Dtrace and the NMI Interrupt

Nigel has helped greatly in moving us forward on Dtrace. The latest
release works well inside a VM, but alas, might not work on real hardware.

I ran some tests on Ubuntu 11.04 on real hardware and dtrace was
rock solid (well, it survived 500m+ probes and running the test
suite twice over).

But, if the real hardware is generating NMI interrupts then we are toast.
Ubuntu doesnt do this by default. Maybe Fedora does, or its a function
of the hardware and cpu.

What I found is that if I loaded the oprofile package (which uses NMI
interrupts to feed the profiler), then the host will reboot if dtrace
is loaded or if its invoked.

The reason is more than likely that within the NMI handler of the kernel,
if we place a dtrace probe, then we will trigger a breakpoint trap
from inside the NMI handler. I dont believe this is valid or meaningful
(nothing should interrupt an NMI - it should only be used for small
lightweight and contextless operations, such as watchdogs).
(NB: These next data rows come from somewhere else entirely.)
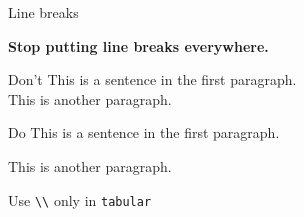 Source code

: \documentclass[aspectratio=169]{beamer}
\begin{document}








\begin{frame}[fragile]{Line breaks}

  {\LARGE \bfseries Stop putting line breaks everywhere.}

    \begin{exlisting}{Don't}
This is a sentence in the first paragraph. \\
This is another paragraph.
    \end{exlisting}

  \begin{exlisting}{Do}
This is a sentence in the first paragraph.

This is another paragraph.
  \end{exlisting}

  Use \lstinline!\\! only in \lstinline!tabular!

\end{frame}
\end{document}
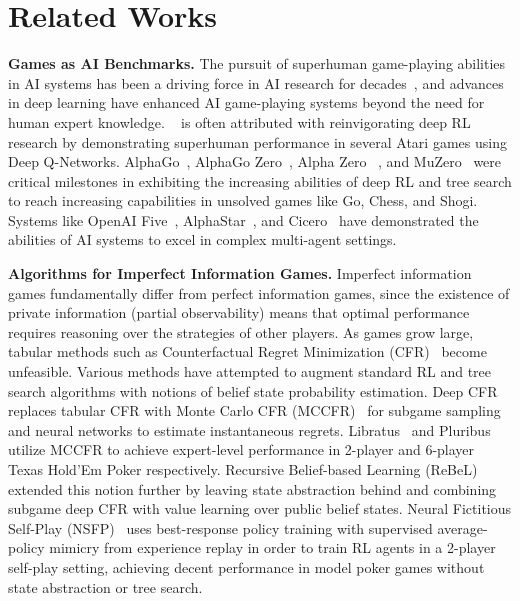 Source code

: \section{Related Works}
\textbf{Games as AI Benchmarks.} The pursuit of superhuman game-playing abilities in AI systems has been a driving force in AI research for decades~\citep{samuel1959some, tesauro1995temporal, campbell2002deep}, and advances in deep learning have enhanced AI game-playing systems beyond the need for human expert knowledge. ~\citet{mnih2015human} is often attributed with reinvigorating deep RL research by demonstrating superhuman performance in several Atari games using Deep Q-Networks. AlphaGo~\citep{silver2016mastering}, AlphaGo Zero~\citep{silver2017mastering}, Alpha Zero ~\citep{silver2017zero}, and MuZero~\citep{schrittwieser2020mastering} were critical milestones in exhibiting the increasing abilities of deep RL and tree search to reach increasing capabilities in unsolved games like Go, Chess, and Shogi. Systems like OpenAI Five~\citep{berner2019dota}, AlphaStar~\citep{vinyals2019grandmaster}, and Cicero~\citep{meta2022human} have demonstrated the abilities of AI systems to excel in complex multi-agent settings.

\textbf{Algorithms for Imperfect Information Games.} Imperfect information games fundamentally differ from perfect information games, since the existence of private information (partial observability) means that optimal performance requires reasoning over the strategies of other players. As games grow large, tabular methods such as Counterfactual Regret Minimization (CFR)~\citep{zinkevich2007regret} become unfeasible. Various methods have attempted to augment standard RL and tree search algorithms with notions of belief state probability estimation. Deep CFR~\citep{brown2019deep} replaces tabular CFR with Monte Carlo CFR (MCCFR)~\citep{burch2012efficient} for subgame sampling and neural networks to estimate instantaneous regrets. Libratus~\citep{brown2017libratus} and Pluribus~\citep{brown2019superhuman} utilize MCCFR to achieve expert-level performance in 2-player and 6-player Texas Hold'Em Poker respectively. Recursive Belief-based Learning (ReBeL)~\citep{brown2020combining} extended this notion further by leaving state abstraction behind and combining subgame deep CFR with value learning over public belief states. Neural Fictitious Self-Play (NSFP)~\citep{heinrich2016deep} uses best-response policy training with supervised average-policy mimicry from experience replay in order to train RL agents in a 2-player self-play setting, achieving decent performance in model poker games without state abstraction or tree search.

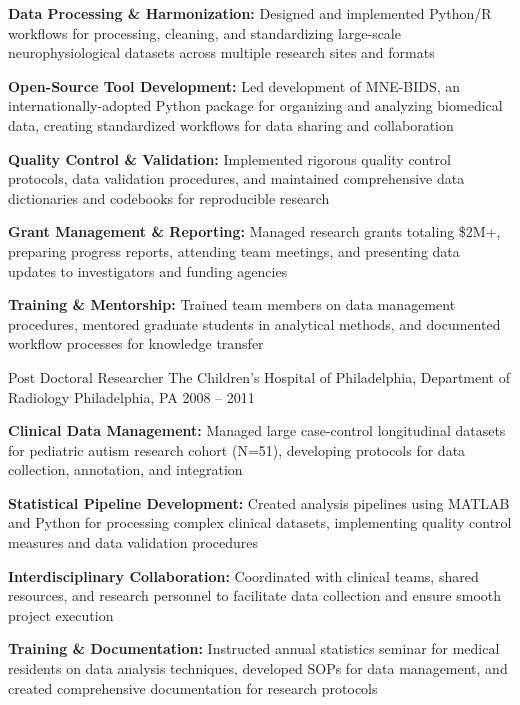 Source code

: \begin{cventries}
{\begin{cvitems}
        \item \textbf{Data Processing \& Harmonization:} Designed and implemented Python/R workflows for processing, cleaning, and standardizing large-scale neurophysiological datasets across multiple research sites and formats
        \item \textbf{Open-Source Tool Development:} Led development of MNE-BIDS, an internationally-adopted Python package for organizing and analyzing biomedical data, creating standardized workflows for data sharing and collaboration
        \item \textbf{Quality Control \& Validation:} Implemented rigorous quality control protocols, data validation procedures, and maintained comprehensive data dictionaries and codebooks for reproducible research
        \item \textbf{Grant Management \& Reporting:} Managed research grants totaling \$2M+, preparing progress reports, attending team meetings, and presenting data updates to investigators and funding agencies
        \item \textbf{Training \& Mentorship:} Trained team members on data management procedures, mentored graduate students in analytical methods, and documented workflow processes for knowledge transfer
      \end{cvitems}
    }
  \cventry
    {Post Doctoral Researcher}
    {The Children's Hospital of Philadelphia, Department of Radiology}
    {Philadelphia, PA}
    {2008 -- 2011}
    {
      \begin{cvitems}
        \item \textbf{Clinical Data Management:} Managed large case-control longitudinal datasets for pediatric autism research cohort (N=51), developing protocols for data collection, annotation, and integration
        \item \textbf{Statistical Pipeline Development:} Created analysis pipelines using MATLAB and Python for processing complex clinical datasets, implementing quality control measures and data validation procedures
        \item \textbf{Interdisciplinary Collaboration:} Coordinated with clinical teams, shared resources, and research personnel to facilitate data collection and ensure smooth project execution
        \item \textbf{Training \& Documentation:} Instructed annual statistics seminar for medical residents on data analysis techniques, developed SOPs for data management, and created comprehensive documentation for research protocols
      \end{cvitems}
    }
\end{cventries}
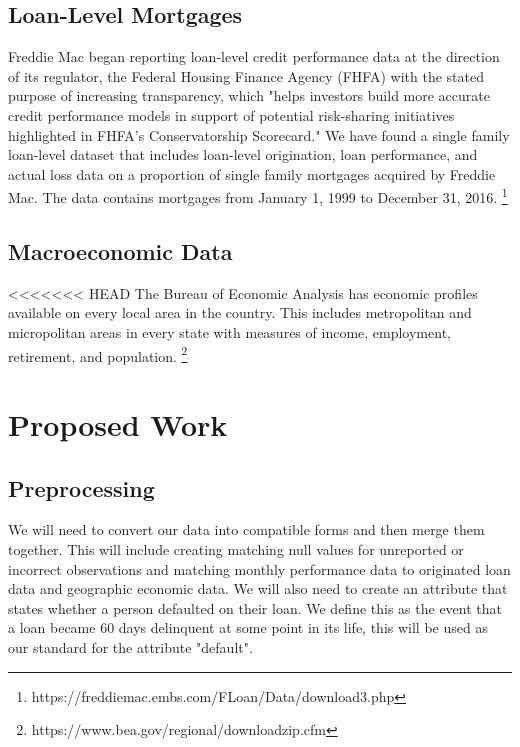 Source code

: \documentclass[sigconf, 11pt]{acmart}
\begin{document}
\subsection{Loan-Level Mortgages}
Freddie Mac began reporting loan-level credit performance data at the direction of its regulator, the Federal Housing Finance Agency (FHFA) with the stated purpose of increasing transparency, which "helps investors build more accurate credit performance models in support of potential risk-sharing initiatives highlighted in FHFA's Conservatorship Scorecard." We have found a single family loan-level dataset that includes loan-level origination, loan performance, and actual loss data on a proportion of single family mortgages acquired by Freddie Mac. The data contains mortgages from January 1, 1999 to December 31, 2016. \footnote{https://freddiemac.embs.com/FLoan/Data/download3.php}

\subsection{Macroeconomic Data}
<<<<<<< HEAD
The Bureau of Economic Analysis has economic profiles available on every local area in the country. This includes metropolitan and micropolitan areas in every state with measures of income, employment, retirement, and population. \footnote{https://www.bea.gov/regional/downloadzip.cfm}

\section{Proposed Work}
\subsection{Preprocessing}
We will need to convert our data into compatible forms and then merge them together. This will include creating matching null values for unreported or incorrect observations and matching monthly performance data to originated loan data and geographic economic data. We will also need to create an attribute that states whether a person defaulted on their loan. We define this as the event that a loan became 60 days delinquent at some point in its life, this will be used as our standard for the attribute "default".
\end{document}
So, we have a problem because we dont know the call graph of an NMI
interrupt, so we dont know what is safe to probe (even if we did know,
chances are high that common/useful probably routines would have to be
excluded).

I will experiment with turning off the NMI whilst dtrace is loaded.
Thats a very unfair thing to do (disabling oprofile, or other real
hardware events which need NMI), but at least we would be safe.

I am going to research what Solaris does for NMI ints. Maybe
that will educate me to the problem.